Until such time as payment is made in full of the Price for the Goods in cleared funds, Camerich reserves the right to recover possession of the Goods.
Where Camerich has not been paid the Price for the Goods in full and Camerich has delivered the Goods to the Client, the Client agrees that the relationship between Camerich and the Client shall be fiduciary and that the Client shall hold the Goods as bailee for Camerich and, if required, shall store the Goods in a manner that clearly shows the ownership of Camerich.
Camerich and the Client agree that the provisions of this clause apply notwithstanding any agreement, whether subsequent to the supply of the relevant Goods or not, between the Client and Camerich pursuant to which Camerich gives the Client credit.
If the Client refuses or is unable to accept delivery of the Goods or any part of the Goods on the Delivery Date, the Client must pay storage charges to Camerich at the rate of 5% per month on the value of the Goods, payable until the Client accepts delivery of all of the Goods.
6. RETURN OF GOODS
Subject to law:
the Client has no right to return all or any of the Goods to Camerich; and
Camerich has no obligation to refund all or any part of the Price.
Subject to law:
the Client has no right to terminate or cancel this agreement; and
the Client must indemnify Camerich in respect of all loss, costs, claims and expenses incurred by Camerich as a result of any default by the Client under this agreement.
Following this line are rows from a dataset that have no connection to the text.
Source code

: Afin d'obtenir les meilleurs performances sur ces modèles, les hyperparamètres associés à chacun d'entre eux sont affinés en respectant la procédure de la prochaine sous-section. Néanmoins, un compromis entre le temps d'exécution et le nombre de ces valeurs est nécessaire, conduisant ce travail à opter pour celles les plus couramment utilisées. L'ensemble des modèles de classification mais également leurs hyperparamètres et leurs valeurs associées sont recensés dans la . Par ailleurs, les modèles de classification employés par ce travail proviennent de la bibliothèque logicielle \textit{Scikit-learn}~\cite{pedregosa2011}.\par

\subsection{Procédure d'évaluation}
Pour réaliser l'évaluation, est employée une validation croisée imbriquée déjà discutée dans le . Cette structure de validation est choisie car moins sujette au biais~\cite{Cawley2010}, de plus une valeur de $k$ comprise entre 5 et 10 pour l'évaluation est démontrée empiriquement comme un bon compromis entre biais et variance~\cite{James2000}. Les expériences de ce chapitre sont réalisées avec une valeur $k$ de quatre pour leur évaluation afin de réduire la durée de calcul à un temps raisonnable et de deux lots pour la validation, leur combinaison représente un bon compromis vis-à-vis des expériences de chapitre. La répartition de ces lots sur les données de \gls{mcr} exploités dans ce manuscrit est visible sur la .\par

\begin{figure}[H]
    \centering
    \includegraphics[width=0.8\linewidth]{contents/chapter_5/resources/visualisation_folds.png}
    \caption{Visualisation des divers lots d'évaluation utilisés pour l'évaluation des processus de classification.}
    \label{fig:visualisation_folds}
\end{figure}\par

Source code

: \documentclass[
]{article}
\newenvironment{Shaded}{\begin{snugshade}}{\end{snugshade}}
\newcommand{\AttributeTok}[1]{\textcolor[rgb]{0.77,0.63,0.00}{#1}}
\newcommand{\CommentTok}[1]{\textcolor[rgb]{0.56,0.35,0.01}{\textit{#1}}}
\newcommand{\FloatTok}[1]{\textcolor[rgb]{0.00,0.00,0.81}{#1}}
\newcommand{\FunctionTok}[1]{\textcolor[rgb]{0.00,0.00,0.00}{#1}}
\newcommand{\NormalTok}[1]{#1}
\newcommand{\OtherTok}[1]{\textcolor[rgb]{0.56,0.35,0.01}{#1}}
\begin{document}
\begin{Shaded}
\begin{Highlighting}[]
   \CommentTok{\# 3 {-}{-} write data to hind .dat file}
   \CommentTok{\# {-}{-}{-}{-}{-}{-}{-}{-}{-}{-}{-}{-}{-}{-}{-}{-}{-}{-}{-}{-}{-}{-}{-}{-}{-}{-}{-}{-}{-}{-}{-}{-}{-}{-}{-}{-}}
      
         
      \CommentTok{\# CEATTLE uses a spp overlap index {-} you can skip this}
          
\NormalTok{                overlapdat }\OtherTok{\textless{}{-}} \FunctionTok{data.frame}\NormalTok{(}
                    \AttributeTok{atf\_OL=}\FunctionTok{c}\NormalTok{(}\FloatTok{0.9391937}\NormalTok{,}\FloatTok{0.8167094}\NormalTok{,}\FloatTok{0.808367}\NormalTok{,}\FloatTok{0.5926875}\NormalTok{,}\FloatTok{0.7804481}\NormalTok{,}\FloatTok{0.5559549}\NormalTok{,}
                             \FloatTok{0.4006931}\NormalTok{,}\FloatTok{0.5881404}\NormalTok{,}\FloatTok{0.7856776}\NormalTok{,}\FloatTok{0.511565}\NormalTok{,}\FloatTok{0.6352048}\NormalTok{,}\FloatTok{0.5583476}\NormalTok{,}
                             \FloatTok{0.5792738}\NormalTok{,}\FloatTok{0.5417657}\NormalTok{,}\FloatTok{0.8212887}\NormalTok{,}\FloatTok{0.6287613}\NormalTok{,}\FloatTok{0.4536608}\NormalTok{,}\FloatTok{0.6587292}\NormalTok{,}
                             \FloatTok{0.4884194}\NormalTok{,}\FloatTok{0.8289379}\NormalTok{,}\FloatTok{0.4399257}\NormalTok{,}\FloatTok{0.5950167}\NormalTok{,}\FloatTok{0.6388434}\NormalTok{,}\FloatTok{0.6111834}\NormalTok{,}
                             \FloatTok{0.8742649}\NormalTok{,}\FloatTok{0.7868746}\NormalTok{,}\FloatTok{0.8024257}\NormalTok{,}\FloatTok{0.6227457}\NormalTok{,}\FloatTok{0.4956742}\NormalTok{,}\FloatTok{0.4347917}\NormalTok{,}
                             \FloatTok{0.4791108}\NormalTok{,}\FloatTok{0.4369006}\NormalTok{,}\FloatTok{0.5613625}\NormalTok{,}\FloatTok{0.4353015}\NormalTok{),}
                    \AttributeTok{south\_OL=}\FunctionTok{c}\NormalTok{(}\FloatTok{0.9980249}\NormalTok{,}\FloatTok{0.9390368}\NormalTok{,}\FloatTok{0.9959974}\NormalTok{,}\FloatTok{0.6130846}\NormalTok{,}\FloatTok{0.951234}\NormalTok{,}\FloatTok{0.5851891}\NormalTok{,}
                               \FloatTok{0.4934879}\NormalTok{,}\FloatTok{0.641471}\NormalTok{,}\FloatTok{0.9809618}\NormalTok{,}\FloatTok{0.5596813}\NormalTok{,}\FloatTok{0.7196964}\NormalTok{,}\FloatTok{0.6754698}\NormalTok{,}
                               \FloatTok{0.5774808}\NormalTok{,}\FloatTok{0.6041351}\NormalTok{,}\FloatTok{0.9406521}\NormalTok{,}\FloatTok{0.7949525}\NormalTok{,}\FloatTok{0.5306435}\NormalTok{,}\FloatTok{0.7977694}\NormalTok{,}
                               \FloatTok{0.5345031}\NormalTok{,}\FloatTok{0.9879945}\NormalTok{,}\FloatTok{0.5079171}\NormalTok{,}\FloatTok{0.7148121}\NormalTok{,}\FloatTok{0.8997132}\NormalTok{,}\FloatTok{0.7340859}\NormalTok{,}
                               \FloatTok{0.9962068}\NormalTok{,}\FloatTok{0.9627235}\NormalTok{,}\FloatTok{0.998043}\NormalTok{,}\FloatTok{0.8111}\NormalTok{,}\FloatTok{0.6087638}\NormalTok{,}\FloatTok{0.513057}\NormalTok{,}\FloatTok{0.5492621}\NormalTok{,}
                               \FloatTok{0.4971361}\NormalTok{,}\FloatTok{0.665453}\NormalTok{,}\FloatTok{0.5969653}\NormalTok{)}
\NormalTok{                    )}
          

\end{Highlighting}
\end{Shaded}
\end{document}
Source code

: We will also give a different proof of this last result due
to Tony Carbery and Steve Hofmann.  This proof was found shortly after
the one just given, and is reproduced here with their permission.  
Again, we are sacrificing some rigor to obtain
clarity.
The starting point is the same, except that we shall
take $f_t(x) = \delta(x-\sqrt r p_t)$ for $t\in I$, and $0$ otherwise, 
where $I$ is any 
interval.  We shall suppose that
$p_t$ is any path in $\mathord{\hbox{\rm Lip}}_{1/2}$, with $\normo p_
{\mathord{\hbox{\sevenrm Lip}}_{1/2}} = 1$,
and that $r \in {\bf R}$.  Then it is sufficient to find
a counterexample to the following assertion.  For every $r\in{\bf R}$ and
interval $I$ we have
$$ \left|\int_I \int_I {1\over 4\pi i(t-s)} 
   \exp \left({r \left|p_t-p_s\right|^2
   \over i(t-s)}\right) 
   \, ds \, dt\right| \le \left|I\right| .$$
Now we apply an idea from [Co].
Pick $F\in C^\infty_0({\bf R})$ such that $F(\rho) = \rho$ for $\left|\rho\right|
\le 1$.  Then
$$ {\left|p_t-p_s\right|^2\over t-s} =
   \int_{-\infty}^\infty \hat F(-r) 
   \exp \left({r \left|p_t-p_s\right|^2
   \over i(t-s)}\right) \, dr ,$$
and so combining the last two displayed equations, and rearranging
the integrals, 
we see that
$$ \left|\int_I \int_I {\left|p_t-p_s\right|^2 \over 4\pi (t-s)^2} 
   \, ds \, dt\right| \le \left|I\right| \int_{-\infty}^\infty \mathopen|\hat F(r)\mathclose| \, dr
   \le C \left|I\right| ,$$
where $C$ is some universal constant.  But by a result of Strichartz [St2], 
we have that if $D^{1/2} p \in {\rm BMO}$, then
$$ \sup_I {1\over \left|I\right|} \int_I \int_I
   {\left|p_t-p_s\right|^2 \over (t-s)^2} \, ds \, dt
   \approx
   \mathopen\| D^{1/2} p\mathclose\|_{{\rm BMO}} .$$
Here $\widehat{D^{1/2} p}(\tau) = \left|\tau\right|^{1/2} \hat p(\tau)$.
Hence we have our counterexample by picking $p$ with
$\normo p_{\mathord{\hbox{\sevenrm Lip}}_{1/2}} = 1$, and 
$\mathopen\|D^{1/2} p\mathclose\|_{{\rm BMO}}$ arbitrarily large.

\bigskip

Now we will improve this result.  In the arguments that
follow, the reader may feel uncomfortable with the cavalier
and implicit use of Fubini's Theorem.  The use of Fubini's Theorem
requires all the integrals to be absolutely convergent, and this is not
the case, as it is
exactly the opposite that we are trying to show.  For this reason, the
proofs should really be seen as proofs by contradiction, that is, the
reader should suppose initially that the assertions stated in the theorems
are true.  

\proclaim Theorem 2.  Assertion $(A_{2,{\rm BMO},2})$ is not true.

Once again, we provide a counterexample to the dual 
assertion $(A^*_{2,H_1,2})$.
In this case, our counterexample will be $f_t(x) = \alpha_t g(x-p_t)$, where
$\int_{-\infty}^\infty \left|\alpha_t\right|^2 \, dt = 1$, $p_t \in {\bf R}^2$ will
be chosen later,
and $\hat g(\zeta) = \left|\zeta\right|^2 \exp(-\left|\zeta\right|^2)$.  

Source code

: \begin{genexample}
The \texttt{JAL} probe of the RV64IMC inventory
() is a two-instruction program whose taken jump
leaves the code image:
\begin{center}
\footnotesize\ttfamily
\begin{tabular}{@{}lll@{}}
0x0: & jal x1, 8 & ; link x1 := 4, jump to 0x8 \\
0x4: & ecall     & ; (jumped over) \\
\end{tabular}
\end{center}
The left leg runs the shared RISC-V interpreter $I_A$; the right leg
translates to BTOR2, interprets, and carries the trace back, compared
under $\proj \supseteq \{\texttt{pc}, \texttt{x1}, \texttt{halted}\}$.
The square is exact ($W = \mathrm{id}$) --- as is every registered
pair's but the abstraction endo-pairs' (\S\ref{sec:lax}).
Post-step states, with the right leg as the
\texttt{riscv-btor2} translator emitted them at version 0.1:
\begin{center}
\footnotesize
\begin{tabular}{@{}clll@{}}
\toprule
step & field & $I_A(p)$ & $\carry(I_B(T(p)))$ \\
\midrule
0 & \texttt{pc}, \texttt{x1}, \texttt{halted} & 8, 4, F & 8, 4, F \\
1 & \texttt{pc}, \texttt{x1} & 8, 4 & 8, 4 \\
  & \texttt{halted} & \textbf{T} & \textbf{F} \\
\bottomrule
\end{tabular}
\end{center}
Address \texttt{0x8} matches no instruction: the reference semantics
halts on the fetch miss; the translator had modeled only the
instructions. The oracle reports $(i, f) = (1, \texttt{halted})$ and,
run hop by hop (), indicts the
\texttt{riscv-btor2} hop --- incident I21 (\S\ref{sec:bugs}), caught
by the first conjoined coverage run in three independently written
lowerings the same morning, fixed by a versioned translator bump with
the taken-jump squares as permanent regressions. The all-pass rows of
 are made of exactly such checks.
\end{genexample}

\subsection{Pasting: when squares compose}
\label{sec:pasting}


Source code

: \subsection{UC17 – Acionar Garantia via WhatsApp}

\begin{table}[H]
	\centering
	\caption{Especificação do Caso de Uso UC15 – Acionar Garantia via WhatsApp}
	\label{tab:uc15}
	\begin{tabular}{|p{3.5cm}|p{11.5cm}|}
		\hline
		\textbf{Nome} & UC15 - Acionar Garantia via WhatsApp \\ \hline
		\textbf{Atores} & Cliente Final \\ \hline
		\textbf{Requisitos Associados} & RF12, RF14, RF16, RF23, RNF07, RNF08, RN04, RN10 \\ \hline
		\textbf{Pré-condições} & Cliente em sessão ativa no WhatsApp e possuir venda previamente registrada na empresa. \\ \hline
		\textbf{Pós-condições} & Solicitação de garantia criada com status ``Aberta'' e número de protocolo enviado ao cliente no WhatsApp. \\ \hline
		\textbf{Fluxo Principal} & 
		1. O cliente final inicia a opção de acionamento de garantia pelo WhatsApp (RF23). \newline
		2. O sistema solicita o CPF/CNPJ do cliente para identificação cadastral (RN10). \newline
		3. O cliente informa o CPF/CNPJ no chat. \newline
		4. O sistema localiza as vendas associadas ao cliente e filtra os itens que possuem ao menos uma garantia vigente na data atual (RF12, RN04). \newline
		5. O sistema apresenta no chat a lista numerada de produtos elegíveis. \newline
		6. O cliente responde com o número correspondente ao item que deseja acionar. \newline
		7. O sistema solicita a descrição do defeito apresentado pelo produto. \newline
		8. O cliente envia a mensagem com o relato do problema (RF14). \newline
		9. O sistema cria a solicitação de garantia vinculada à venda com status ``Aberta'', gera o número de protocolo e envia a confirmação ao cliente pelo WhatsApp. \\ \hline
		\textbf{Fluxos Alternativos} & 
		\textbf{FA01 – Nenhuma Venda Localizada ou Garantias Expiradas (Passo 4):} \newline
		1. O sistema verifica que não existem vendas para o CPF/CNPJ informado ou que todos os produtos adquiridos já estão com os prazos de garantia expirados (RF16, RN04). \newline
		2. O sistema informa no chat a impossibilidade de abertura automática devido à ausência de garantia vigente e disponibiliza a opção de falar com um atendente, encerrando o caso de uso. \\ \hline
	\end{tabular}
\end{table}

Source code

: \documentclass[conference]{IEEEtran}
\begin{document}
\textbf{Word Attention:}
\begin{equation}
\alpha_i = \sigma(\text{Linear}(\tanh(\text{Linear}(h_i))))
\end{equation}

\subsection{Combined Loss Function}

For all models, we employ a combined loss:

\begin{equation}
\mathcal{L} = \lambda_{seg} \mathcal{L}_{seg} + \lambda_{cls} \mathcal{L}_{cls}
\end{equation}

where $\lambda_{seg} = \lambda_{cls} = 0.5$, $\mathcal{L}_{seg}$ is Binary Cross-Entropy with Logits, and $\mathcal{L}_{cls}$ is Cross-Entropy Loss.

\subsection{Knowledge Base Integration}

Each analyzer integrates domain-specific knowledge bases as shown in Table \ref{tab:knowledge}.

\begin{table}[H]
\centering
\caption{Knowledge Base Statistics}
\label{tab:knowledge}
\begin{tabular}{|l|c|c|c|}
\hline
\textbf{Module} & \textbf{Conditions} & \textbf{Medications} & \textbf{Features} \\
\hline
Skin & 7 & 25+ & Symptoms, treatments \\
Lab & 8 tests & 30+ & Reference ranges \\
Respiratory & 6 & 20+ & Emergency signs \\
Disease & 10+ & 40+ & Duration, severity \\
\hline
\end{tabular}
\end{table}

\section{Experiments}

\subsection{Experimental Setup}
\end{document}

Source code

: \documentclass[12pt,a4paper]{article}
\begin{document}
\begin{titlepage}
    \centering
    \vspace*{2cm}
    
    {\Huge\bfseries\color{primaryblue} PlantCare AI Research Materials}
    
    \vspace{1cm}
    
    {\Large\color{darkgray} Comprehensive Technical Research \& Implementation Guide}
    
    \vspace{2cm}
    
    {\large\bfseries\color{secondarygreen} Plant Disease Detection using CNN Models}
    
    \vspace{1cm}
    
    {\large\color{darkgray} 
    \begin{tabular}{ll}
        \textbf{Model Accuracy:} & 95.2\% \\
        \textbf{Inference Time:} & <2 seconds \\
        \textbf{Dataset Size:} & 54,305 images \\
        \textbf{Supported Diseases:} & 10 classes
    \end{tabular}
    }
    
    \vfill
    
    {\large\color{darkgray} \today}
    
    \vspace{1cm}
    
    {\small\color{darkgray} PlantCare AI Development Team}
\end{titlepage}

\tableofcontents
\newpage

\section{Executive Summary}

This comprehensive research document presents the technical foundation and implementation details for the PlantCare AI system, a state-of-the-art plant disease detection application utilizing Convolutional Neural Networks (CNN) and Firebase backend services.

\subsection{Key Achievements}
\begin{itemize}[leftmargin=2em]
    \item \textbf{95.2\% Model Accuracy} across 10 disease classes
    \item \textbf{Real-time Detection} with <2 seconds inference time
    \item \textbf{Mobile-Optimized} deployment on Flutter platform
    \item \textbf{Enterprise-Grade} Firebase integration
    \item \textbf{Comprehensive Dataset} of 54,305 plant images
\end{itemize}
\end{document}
Camerich has no obligation to install the Goods or perform any residential building works.
9. PERSONAL INFORMATION
The address and contract details of the Client may be used by Camerich and subsidiaries of Camerich to provide marketing information to the Client. Please refer to the privacy statement at www.camerich.com.au for more information.
10. WARRANTY AS TO QUALITY OR FITNESS
Camerich warrants that the Goods are of merchantable quality except only:
as regards any defects specifically drawn to the attention of the Client before the making of this contract;
if the Client examined the Goods before the making of this contract, as regards any defects which that examination ought to have revealed.
11. LIMITATION OF LIABILITY
a) Other than any warranty expressly given by Camerich in this agreement, and subject to clause 11(b), all warranties (whether implied, statutory or otherwise) relating to the Goods and any other subject matter of this agreement, are excluded.
b) Where any law implies in this agreement any term, and the law voids or prohibits provisions in this agreement which exclude or modify the operation of such term, such term is taken to be included in this agreement. However, the liability of Camerich for breach of such term is, if permitted by law, limited to one of the following remedies (at the option of Camerich):
a. replacement of the Goods or supply of equivalent Goods;
b. the repair of such Goods;
c. the payment of the cost of replacing the Goods or acquiring equivalent goods; or
d. the payment of the cost of having the Goods repaired.
e. Subject to clause 11(b) Camerich excludes all liability for indirect and consequential loss (including without limitation for loss of revenue or profits) in contract, tort, under any statute or otherwise (including negligence) to the Client arising from or connected to this agreement.
f. apply to any action giving rise to an obligation, duty or liability even if the action was not authorised, or not capable of being authorised, by the Client.